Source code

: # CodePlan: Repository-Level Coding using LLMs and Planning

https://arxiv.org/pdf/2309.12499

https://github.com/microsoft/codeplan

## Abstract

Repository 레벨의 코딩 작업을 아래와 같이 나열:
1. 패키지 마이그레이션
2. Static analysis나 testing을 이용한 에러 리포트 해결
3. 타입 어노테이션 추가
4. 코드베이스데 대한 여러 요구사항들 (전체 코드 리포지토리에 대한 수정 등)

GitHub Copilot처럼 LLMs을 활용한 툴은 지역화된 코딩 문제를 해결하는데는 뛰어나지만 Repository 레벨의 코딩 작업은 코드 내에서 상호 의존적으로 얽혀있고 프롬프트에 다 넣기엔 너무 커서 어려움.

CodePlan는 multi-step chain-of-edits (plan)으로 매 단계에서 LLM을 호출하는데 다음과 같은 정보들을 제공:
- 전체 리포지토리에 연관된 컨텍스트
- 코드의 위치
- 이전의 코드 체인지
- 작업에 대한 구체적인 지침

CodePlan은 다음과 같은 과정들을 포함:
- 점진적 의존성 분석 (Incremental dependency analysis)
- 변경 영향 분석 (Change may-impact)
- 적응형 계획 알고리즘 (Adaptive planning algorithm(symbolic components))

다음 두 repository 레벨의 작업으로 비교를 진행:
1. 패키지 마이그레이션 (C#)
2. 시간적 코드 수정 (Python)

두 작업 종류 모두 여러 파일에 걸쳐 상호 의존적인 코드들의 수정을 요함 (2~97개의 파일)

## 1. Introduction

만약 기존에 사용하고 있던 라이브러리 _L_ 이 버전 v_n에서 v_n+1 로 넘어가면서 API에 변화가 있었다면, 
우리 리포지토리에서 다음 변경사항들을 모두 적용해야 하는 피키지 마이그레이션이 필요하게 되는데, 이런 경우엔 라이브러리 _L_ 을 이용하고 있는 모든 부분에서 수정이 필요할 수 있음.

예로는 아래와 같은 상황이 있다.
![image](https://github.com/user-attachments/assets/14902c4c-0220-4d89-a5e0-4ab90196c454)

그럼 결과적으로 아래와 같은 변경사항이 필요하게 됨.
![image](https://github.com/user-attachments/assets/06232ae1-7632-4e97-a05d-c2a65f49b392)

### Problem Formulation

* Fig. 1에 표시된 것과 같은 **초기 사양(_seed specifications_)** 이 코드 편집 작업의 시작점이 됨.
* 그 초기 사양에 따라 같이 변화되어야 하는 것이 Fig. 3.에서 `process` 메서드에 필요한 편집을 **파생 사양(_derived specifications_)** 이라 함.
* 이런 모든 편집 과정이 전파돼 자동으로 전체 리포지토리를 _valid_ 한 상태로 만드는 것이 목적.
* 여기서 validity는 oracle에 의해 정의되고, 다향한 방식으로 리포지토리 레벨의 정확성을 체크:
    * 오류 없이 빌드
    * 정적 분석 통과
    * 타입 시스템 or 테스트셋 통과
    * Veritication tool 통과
○ ○ ○
From the entries above, write out only the lines starting at the line that holds "- 전체 리포지토리에 연관된 컨텍스트" and ending at the line that holds "## 1. Introduction", keeping both and matching them exactly.

- 전체 리포지토리에 연관된 컨텍스트
- 코드의 위치
- 이전의 코드 체인지
- 작업에 대한 구체적인 지침

CodePlan은 다음과 같은 과정들을 포함:
- 점진적 의존성 분석 (Incremental dependency analysis)
- 변경 영향 분석 (Change may-impact)
- 적응형 계획 알고리즘 (Adaptive planning algorithm(symbolic components))

다음 두 repository 레벨의 작업으로 비교를 진행:
1. 패키지 마이그레이션 (C#)
2. 시간적 코드 수정 (Python)

두 작업 종류 모두 여러 파일에 걸쳐 상호 의존적인 코드들의 수정을 요함 (2~97개의 파일)

## 1. Introduction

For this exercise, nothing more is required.